Tax-Free Savings Accounts (TFSAs) have been around for a decade, created in part, to help low-income Canadians bolster their retirement income.
But they haven’t really taken off in popularity and many low-income savers aren’t taking advantage, says the Institute for Research on Public Policy. Instead, the benefits have been tilted towards the wealthy.
For example, a single retiree can get up $10,780 dollars per year through the Guaranteed Income Supplement (GIS). But if your annual income exceeds $18,240, you’ll no longer qualify.
One of the main advantages of using a TFSA to help fund retirement is that withdrawn money is not only tax-free, but it doesn’t count as income. This is not the case with income generated from an RRSP or RPP.

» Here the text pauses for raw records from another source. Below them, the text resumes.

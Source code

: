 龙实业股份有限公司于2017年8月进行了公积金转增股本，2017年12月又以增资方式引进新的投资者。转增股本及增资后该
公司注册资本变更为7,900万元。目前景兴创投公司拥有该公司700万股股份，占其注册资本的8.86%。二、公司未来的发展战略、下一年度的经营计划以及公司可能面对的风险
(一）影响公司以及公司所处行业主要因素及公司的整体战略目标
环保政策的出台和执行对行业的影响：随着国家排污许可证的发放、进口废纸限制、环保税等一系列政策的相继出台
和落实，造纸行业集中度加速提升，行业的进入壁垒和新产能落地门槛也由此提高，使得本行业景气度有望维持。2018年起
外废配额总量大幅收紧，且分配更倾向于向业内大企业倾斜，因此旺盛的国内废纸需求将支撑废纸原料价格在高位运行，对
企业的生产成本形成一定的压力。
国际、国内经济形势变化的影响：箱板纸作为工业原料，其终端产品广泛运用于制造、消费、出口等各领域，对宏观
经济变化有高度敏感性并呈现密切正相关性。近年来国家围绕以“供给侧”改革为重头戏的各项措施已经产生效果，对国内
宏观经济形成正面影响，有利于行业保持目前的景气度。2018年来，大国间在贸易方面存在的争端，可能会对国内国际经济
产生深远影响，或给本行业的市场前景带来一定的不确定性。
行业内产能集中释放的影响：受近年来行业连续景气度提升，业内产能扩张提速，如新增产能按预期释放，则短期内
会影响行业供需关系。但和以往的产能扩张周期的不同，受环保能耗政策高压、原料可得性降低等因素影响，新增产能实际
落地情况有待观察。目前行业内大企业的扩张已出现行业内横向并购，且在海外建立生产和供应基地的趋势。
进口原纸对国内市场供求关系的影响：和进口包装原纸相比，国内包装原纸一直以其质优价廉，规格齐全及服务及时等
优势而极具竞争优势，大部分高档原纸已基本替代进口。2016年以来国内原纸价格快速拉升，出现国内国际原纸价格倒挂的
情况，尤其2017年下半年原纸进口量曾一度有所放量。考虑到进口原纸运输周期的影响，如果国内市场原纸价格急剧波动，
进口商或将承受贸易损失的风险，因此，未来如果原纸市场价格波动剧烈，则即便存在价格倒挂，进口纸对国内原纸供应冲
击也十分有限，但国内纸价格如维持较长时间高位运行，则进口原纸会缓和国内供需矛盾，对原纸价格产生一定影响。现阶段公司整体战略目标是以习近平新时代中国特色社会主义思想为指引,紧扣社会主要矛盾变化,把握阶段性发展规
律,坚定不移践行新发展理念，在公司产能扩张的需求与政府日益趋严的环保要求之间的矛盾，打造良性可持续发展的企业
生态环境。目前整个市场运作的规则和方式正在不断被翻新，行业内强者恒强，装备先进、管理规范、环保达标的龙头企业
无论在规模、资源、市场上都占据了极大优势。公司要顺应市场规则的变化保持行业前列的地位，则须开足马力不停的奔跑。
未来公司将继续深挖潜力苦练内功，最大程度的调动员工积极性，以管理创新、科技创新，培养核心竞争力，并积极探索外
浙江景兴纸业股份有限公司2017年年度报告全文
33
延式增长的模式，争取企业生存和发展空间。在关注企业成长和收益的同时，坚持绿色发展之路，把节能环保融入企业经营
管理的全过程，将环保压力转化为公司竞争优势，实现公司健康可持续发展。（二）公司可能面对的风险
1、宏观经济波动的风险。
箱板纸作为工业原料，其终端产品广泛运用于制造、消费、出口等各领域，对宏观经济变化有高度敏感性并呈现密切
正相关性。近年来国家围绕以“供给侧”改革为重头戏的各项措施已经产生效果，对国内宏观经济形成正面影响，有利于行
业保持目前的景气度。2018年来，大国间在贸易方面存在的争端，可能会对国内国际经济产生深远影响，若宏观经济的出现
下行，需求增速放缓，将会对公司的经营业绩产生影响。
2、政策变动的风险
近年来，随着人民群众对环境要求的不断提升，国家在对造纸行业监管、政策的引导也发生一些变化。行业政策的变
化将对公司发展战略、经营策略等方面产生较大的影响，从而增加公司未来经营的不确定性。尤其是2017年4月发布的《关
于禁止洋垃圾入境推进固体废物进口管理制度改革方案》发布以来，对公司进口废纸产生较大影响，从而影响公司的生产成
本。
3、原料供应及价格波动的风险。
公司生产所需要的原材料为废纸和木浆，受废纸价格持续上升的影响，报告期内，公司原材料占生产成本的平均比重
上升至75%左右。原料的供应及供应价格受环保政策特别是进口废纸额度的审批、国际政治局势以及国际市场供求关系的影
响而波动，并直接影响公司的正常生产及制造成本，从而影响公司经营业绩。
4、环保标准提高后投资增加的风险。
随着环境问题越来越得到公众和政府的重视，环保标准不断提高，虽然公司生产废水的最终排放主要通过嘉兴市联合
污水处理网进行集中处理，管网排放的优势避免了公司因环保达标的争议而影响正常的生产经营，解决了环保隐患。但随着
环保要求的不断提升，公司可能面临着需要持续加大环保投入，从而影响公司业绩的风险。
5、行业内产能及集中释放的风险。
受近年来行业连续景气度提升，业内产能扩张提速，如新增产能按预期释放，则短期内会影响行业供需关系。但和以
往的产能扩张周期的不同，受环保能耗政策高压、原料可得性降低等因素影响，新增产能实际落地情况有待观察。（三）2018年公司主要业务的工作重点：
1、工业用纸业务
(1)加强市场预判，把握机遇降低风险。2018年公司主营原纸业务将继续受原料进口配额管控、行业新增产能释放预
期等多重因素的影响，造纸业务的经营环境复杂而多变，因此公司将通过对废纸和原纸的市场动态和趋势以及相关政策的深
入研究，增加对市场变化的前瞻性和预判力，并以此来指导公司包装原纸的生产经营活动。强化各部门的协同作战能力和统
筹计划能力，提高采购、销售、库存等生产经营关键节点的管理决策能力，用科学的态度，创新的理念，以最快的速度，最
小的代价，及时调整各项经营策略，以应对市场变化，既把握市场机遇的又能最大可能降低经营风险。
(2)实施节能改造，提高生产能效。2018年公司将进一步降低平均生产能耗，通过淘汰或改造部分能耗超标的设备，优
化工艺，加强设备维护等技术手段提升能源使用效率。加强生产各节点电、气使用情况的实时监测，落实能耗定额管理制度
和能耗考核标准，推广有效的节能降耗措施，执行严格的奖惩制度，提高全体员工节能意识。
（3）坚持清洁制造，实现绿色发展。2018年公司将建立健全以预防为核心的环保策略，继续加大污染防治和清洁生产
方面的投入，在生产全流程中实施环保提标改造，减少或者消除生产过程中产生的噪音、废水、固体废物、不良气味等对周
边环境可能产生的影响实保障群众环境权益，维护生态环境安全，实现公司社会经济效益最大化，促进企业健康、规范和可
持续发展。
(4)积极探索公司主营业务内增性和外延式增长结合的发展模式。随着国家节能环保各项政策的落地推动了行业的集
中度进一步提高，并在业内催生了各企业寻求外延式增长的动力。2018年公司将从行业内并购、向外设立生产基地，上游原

“Too many future GIS recipients are not getting the advice they need to shed their RRSPs and some are still, wastefully, saving in them,” says Richard Shillington, an Ottawa-based statistician.

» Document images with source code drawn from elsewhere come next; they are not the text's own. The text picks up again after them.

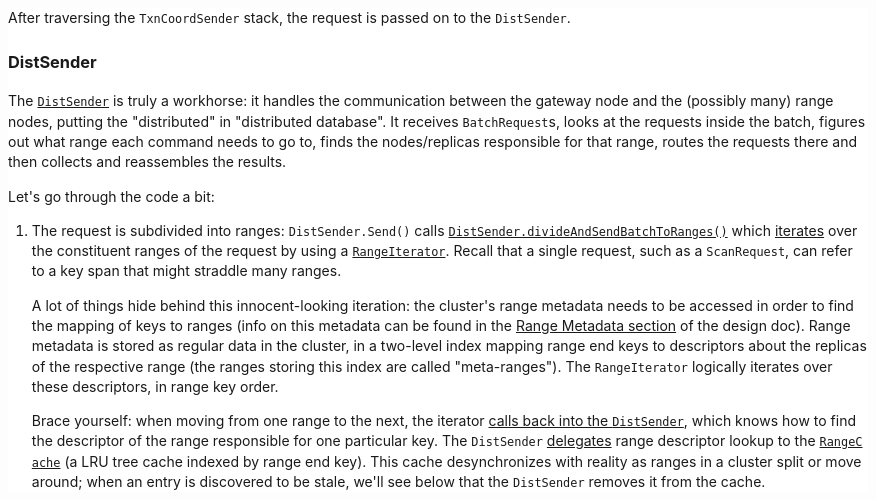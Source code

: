 After traversing the `TxnCoordSender` stack, the request is passed on
to the `DistSender`.

### DistSender

The [`DistSender`](https://github.com/cockroachdb/cockroach/blob/904807640f6a28aa82c5e63f0b62de2dbf27b3a0/pkg/kv/kvclient/kvcoord/dist_sender.go#L235-L236)
is truly a workhorse: it handles the communication between the gateway
node and the (possibly many) range nodes, putting the "distributed" in
"distributed database". It receives `BatchRequest`s, looks at the
requests inside the batch, figures out what range each command needs
to go to, finds the nodes/replicas responsible for that range, routes
the requests there and then collects and reassembles the results.

Let's go through the code a bit:

1. The request is subdivided into ranges: `DistSender.Send()` calls
   [`DistSender.divideAndSendBatchToRanges()`](https://github.com/cockroachdb/cockroach/blob/904807640f6a28aa82c5e63f0b62de2dbf27b3a0/pkg/kv/kvclient/kvcoord/dist_sender.go#L755)
   which
   [iterates](https://github.com/cockroachdb/cockroach/blob/904807640f6a28aa82c5e63f0b62de2dbf27b3a0/pkg/kv/kvclient/kvcoord/dist_sender.go#L1110)
   over the constituent ranges of the request by using a
   [`RangeIterator`](https://github.com/cockroachdb/cockroach/blob/ac572af5be4e35dbdd58a95e32e5d1f6c24bc24c/pkg/kv/kvclient/kvcoord/range_iter.go#L28).
   Recall that a single request, such as a `ScanRequest`, can refer to a key
   span that might straddle many ranges.
   
   A lot of things hide behind this innocent-looking iteration: the cluster's
   range metadata needs to be accessed in order to find the mapping of keys to
   ranges (info on this metadata can be found in the [Range Metadata
   section](https://github.com/cockroachdb/cockroach/blob/master/docs/design.md#range-metadata)
   of the design doc). Range metadata is stored as regular data in the
   cluster, in a two-level index mapping range end keys to descriptors
   about the replicas of the respective range (the ranges storing this
   index are called "meta-ranges"). The `RangeIterator` logically
   iterates over these descriptors, in range key order.
   
   Brace yourself: when moving from one range to the next, the iterator [calls
   back into the `DistSender`](https://github.com/cockroachdb/cockroach/blob/ac572af5be4e35dbdd58a95e32e5d1f6c24bc24c/pkg/kv/kvclient/kvcoord/range_iter.go#L193),
   which knows how to find the descriptor of the range responsible for
   one particular key. The `DistSender`
   [delegates](https://github.com/cockroachdb/cockroach/blob/904807640f6a28aa82c5e63f0b62de2dbf27b3a0/pkg/kv/kvclient/kvcoord/dist_sender.go#L550)
   range descriptor lookup to the
   [`RangeCache`](https://github.com/cockroachdb/cockroach/blob/d5f73c6a05c99f7c6b40b80dea80e8ed8ab15cac/pkg/kv/kvclient/rangecache/range_cache.go#L75)
   (a LRU tree cache indexed by range end key). This cache
   desynchronizes with reality as ranges in a cluster split or move
   around; when an entry is discovered to be stale, we'll see below that
   the `DistSender` removes it from the cache.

Shillington says only 36 per cent of workers without an employer-sponsored pension plan have opened a TFSA since it debuted.

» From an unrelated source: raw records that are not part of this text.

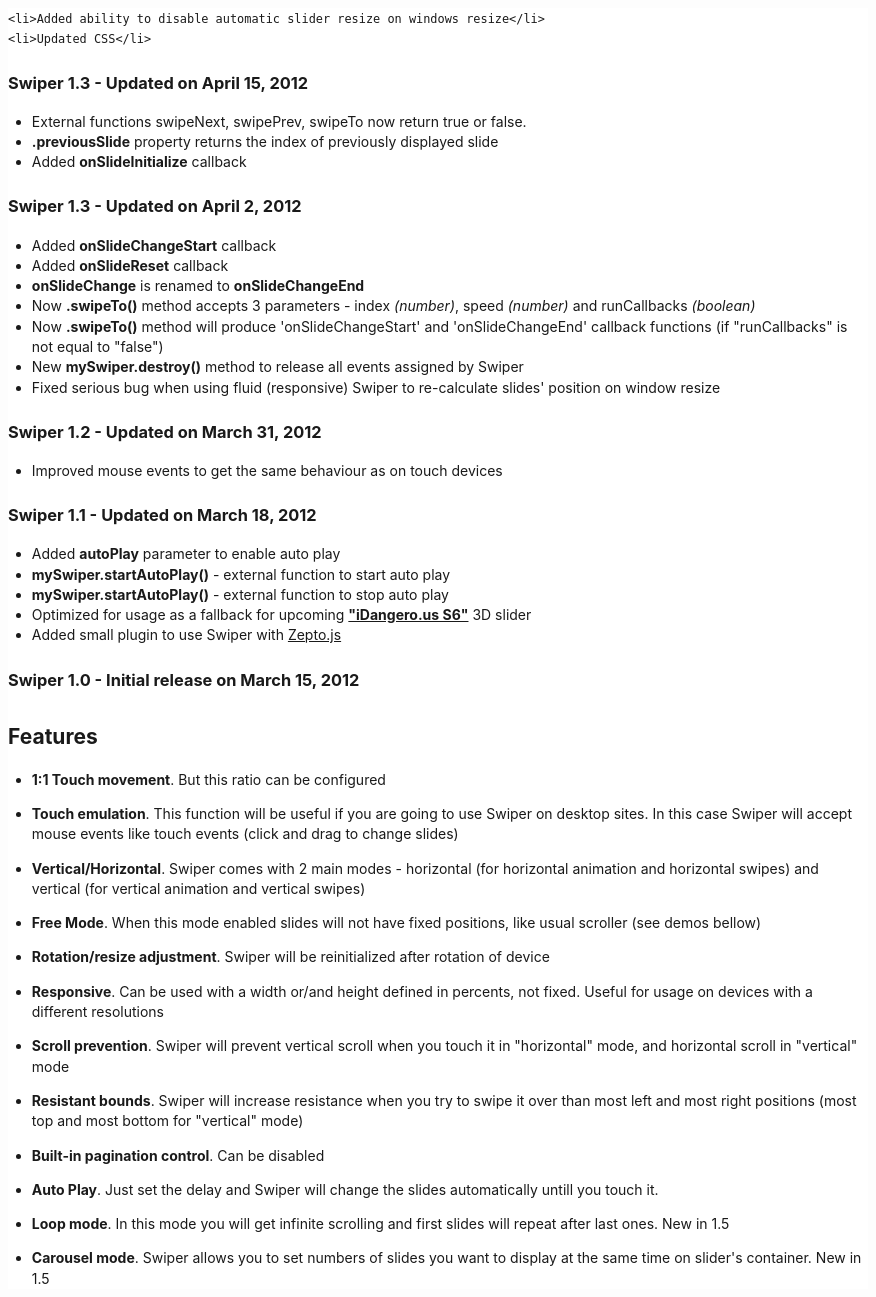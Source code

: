 	<li>Added ability to disable automatic slider resize on windows resize</li>
	<li>Updated CSS</li>
</ul>
<h3>Swiper 1.3 - Updated on April 15, 2012</h3>
<ul>
	<li>External functions swipeNext, swipePrev, swipeTo now return true or false.</li>
	<li><strong>.previousSlide</strong> property returns the index of previously displayed slide</li>
	<li>Added <strong>onSlideInitialize</strong> callback</li>
</ul>
<h3>Swiper 1.3 - Updated on April 2, 2012</h3>
<ul>
	<li>Added <strong>onSlideChangeStart</strong> callback</li>
	<li>Added <strong>onSlideReset</strong> callback</li>
	<li><strong>onSlideChange</strong> is renamed to <strong>onSlideChangeEnd</strong></li>
	<li>Now <strong>.swipeTo()</strong> method accepts 3 parameters - index <em>(number)</em>, speed <em>(number)</em> and runCallbacks <em>(boolean)</em></li>
	<li>Now <strong>.swipeTo()</strong> method will produce 'onSlideChangeStart' and 'onSlideChangeEnd' callback functions (if "runCallbacks" is not equal to "false")</li>
	<li>New <strong>mySwiper.destroy()</strong> method to release all events assigned by Swiper</li>
	<li>Fixed serious bug when using fluid (responsive) Swiper to re-calculate slides' position on window resize</li>
</ul>
<h3>Swiper 1.2 - Updated on March 31, 2012</h3>
<ul>
	<li>Improved mouse events to get the same behaviour as on touch devices</li>
</ul>
<h3>Swiper 1.1 - Updated on March 18, 2012</h3>
<ul>
	<li>Added <strong>autoPlay</strong> parameter to enable auto play</li>
    <li><strong>mySwiper.startAutoPlay()</strong> - external function to start auto play</li>
    <li><strong>mySwiper.startAutoPlay()</strong> - external function to stop auto play</li>
    <li>Optimized for usage as a fallback for upcoming <a href="http://www.idangero.us/sliders/s6/" target="_blank"><strong>"iDangero.us S6"</strong></a> 3D slider</li>
    <li>Added small plugin to use Swiper with <a href="http://zeptojs.com" target="_blank">Zepto.js</a></li>
</ul>
<h3>Swiper 1.0 - Initial release on March 15, 2012</h3>

<h2>Features</h2>
<ul>
	<li><p><strong>1:1 Touch movement</strong>. But this ratio can be configured</p></li>
	<li><p><strong>Touch emulation</strong>. This function will be useful if you are going to use Swiper on desktop sites. In this case Swiper will accept mouse events like touch events (click and drag to change slides)</p></li>
	<li><p><strong>Vertical/Horizontal</strong>. Swiper comes with 2 main modes - horizontal (for horizontal animation and horizontal swipes) and vertical (for vertical animation and vertical swipes)</p></li>
	<li><p><strong>Free Mode</strong>. When this mode enabled slides will not have fixed positions, like usual scroller (see demos bellow)</p></li>
	<li><p><strong>Rotation/resize adjustment</strong>. Swiper will be reinitialized after rotation of device</p></li>
	<li><p><strong>Responsive</strong>. Can be used with a width or/and height defined in percents, not fixed. Useful for usage on devices with a different resolutions</p></li>
	<li><p><strong>Scroll prevention</strong>. Swiper will prevent vertical scroll when you touch it in "horizontal" mode, and horizontal scroll in "vertical" mode</p></li>
	<li><p><strong>Resistant bounds</strong>. Swiper will increase resistance when you try to swipe it over than most left and most right positions (most top and most bottom for "vertical" mode)</p></li>
	<li><p><strong>Built-in pagination control</strong>. Can be disabled</p></li>
	<li><p><strong>Auto Play</strong>. Just set the delay and Swiper will change the slides automatically untill you touch it.</p></li>
	<li><p><strong>Loop mode</strong>. In this mode you will get infinite scrolling and first slides will repeat after last ones. <span class="new-in">New in 1.5</span></p></li>
	<li><p><strong>Carousel mode</strong>. Swiper allows you to set numbers of slides you want to display at the same time on slider's container. <span class="new-in">New in 1.5</span></p></li>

“Given the potential benefits of TFSAs for low-income seniors, we should be seeing a significant movement away from savings in RRSPs and toward TFSAs among Canadians likely to qualify for the GIS,” says Shillington.
“This has not occurred to the extent policy-makers envisioned when TFSAs were introduced, says Shillington.”
Shillington says policy-makers need to do more to encourage low-income earners to make use of TFSAs. He suggests tax incentives, a savers credit, and workplace plans like the one proposed by Ryerson University’s National Institute on Ageing.